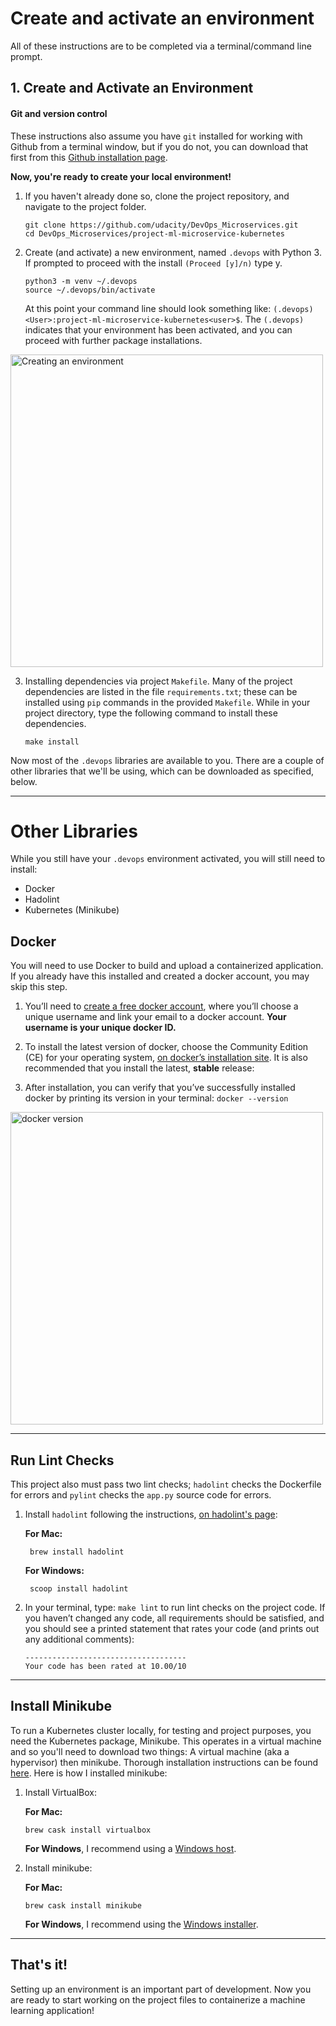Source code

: <h1 id="create-and-activate-an-environment">Create and activate an environment</h1>
<p>All of these instructions are to be completed via a terminal/command line prompt. </p>
<h2 id="1-create-and-activate-an-environment">1. Create and Activate an Environment</h2>
<h4 id="git-and-version-control">Git and version control</h4>
<p>These instructions also assume you have <code>git</code> installed for working with Github from a terminal window, but if you do not, you can download that first from this <a target="_blank" href="https://www.atlassian.com/git/tutorials/install-git">Github installation page</a>.</p>
<p><strong>Now, you're ready to create your local environment!</strong></p>
<ol>
<li><p>If you haven't already done so, clone the project repository, and navigate to the project folder. </p>
<pre><code class="lang-bash">git <span class="hljs-built_in">clone</span> https://github.com/udacity/DevOps_Microservices.git
<span class="hljs-built_in">cd</span> DevOps_Microservices/project-ml-microservice-kubernetes
</code></pre>
</li>
<li><p>Create (and activate) a new environment, named <code>.devops</code> with Python 3. If prompted to proceed with the install <code>(Proceed [y]/n)</code> type y.</p>
<pre><code class="lang-bash">python3 -m venv ~/.devops
<span class="hljs-built_in">source</span> ~/.devops/bin/activate
</code></pre>
<p> At this point your command line should look something like: <code>(.devops) &lt;User&gt;:project-ml-microservice-kubernetes&lt;user&gt;$</code>. The <code>(.devops)</code> indicates that your environment has been activated, and you can proceed with further package installations.</p>
</li>
</ol>
</div></div><span></span></div></div></div><div><div class="index--container--2OwOl"><div class="index--atom--lmAIo layout--content--3Smmq"><div><div role="button" tabindex="0" aria-label="Show Image Fullscreen" class="image-atom--image-atom--1XDdu"><div class="image-atom-content--CDPca"><div class="image-and-annotations-container--1U01s"><img class="image--26lOQ" src="https://video.udacity-data.com/topher/2019/May/5cda15ce_screen-shot-2019-05-13-at-6.11.34-pm/screen-shot-2019-05-13-at-6.11.34-pm.png" alt="Creating an environment" width="500px"></div></div></div></div><span></span></div></div></div><div><div class="index--container--2OwOl"><div class="index--atom--lmAIo layout--content--3Smmq"><div class="ltr"><div class="index-module--markdown--2MdcR ureact-markdown "><ol start="3">
<li>Installing dependencies via project <code>Makefile</code>. Many of the project dependencies are listed in the file <code>requirements.txt</code>; these can be installed using <code>pip</code> commands in the provided <code>Makefile</code>. While in your project directory, type the following command to install these dependencies.<pre><code class="lang-bash">make install
</code></pre>
</li>
</ol>
<p>Now most of the <code>.devops</code> libraries are available to you. There are a couple of other libraries that we'll be using, which can be downloaded as specified, below. </p>
<hr>
</div></div><span></span></div></div></div><div><div class="index--container--2OwOl"><div class="index--atom--lmAIo layout--content--3Smmq"><div class="ltr"><div class="index-module--markdown--2MdcR ureact-markdown "><h1 id="other-libraries">Other Libraries</h1>
<p>While you still have your <code>.devops</code> environment activated, you will still need to install:</p>
<ul>
<li>Docker</li>
<li>Hadolint</li>
<li>Kubernetes (Minikube)</li>
</ul>
<h2 id="docker">Docker</h2>
<p>You will need to use Docker to build and upload a containerized application. If you already have this installed and created a docker account, you may skip this step.</p>
<ol>
<li><p>You’ll need to <a target="_blank" href="https://hub.docker.com/signup">create a free docker account</a>, where you’ll choose a unique username and link your email to a docker account. <strong>Your username is your unique docker ID.</strong></p>
</li>
<li><p>To install the latest version of docker, choose the Community Edition (CE) for your operating system, <a target="_blank" href="https://docs.docker.com/v17.12/install/">on docker’s installation site</a>. It is also recommended that you install the latest, <strong>stable</strong> release:</p>
</li>
<li><p>After installation, you can verify that you’ve successfully installed docker by printing its version in your terminal: <code>docker --version</code></p>
</li>
</ol>
</div></div><span></span></div></div></div><div><div class="index--container--2OwOl"><div class="index--atom--lmAIo layout--content--3Smmq"><div><div role="button" tabindex="0" aria-label="Show Image Fullscreen" class="image-atom--image-atom--1XDdu"><div class="image-atom-content--CDPca"><div class="image-and-annotations-container--1U01s"><img class="image--26lOQ" src="https://video.udacity-data.com/topher/2019/May/5cda1a91_screen-shot-2019-05-13-at-6.31.52-pm/screen-shot-2019-05-13-at-6.31.52-pm.png" alt="docker version" width="500px"></div></div></div></div><span></span></div></div></div><div><div class="index--container--2OwOl"><div class="index--atom--lmAIo layout--content--3Smmq"><div class="ltr"><div class="index-module--markdown--2MdcR ureact-markdown "><hr>
<h2 id="run-lint-checks">Run Lint Checks</h2>
<p>This project also must pass two lint checks; <code>hadolint</code> checks the Dockerfile for errors and <code>pylint</code> checks the <code>app.py</code> source code for errors.</p>
<ol>
<li><p>Install <code>hadolint</code> following the instructions, <a target="_blank" href="https://github.com/hadolint/hadolint">on hadolint's page</a>: </p>
<p> <strong>For Mac:</strong></p>
<pre><code class="lang-bash"> brew install hadolint
</code></pre>
<p> <strong>For Windows:</strong></p>
<pre><code class="lang-bash"> scoop install hadolint
</code></pre>
</li>
<li><p>In your terminal, type: <code>make lint</code> to run lint checks on the project code. If you haven’t changed any code, all requirements should be satisfied, and you should see a printed statement that rates your code (and prints out any additional comments):</p>
<pre><code class="lang-bash">------------------------------------
Your code has been rated at 10.00/10
</code></pre>
</li>
</ol>
</div></div><span></span></div></div></div><div><div class="index--container--2OwOl"><div class="index--atom--lmAIo layout--content--3Smmq"><div class="ltr"><div class="index-module--markdown--2MdcR ureact-markdown "><hr>
<h2 id="install-minikube">Install Minikube</h2>
<p>To run a Kubernetes cluster locally, for testing and project purposes, you need the Kubernetes package, Minikube. This operates in a virtual machine and so you'll need to download two things: A virtual machine (aka a hypervisor) then minikube. Thorough installation instructions can be found <a target="_blank" href="https://kubernetes.io/docs/tasks/tools/install-minikube/">here</a>. Here is how I installed minikube:</p>
<ol>
<li><p>Install VirtualBox:</p>
<p><strong>For Mac:</strong></p>
<pre><code class="lang-bash">brew cask install virtualbox
</code></pre>
<p><strong>For Windows</strong>, I recommend using a <a target="_blank" href="https://www.virtualbox.org/wiki/Downloads">Windows host</a>.</p>
</li>
</ol>
<ol start="2">
<li><p>Install minikube:</p>
<p><strong>For Mac:</strong></p>
<pre><code class="lang-bash">brew cask install minikube
</code></pre>
<p><strong>For Windows</strong>, I recommend using the <a target="_blank" href="https://kubernetes.io/docs/tasks/tools/install-minikube/">Windows installer</a>.</p>
</li>
</ol>
</div></div><span></span></div></div></div><div><div class="index--container--2OwOl"><div class="index--atom--lmAIo layout--content--3Smmq"><div class="ltr"><div class="index-module--markdown--2MdcR ureact-markdown "><hr>
<h2 id="that-s-it-">That's it!</h2>
<p>Setting up an environment is an important part of development. Now you are ready to start working on the project files to containerize a machine learning application!</p>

▶ **WORK TASK**:
Where does the word "activated" show up in the material? Copy out each line that has it.

▶ **RESPONSE BELOW**:
<p> At this point your command line should look something like: <code>(.devops) &lt;User&gt;:project-ml-microservice-kubernetes&lt;user&gt;$</code>. The <code>(.devops)</code> indicates that your environment has been activated, and you can proceed with further package installations.</p>
<p>While you still have your <code>.devops</code> environment activated, you will still need to install:</p>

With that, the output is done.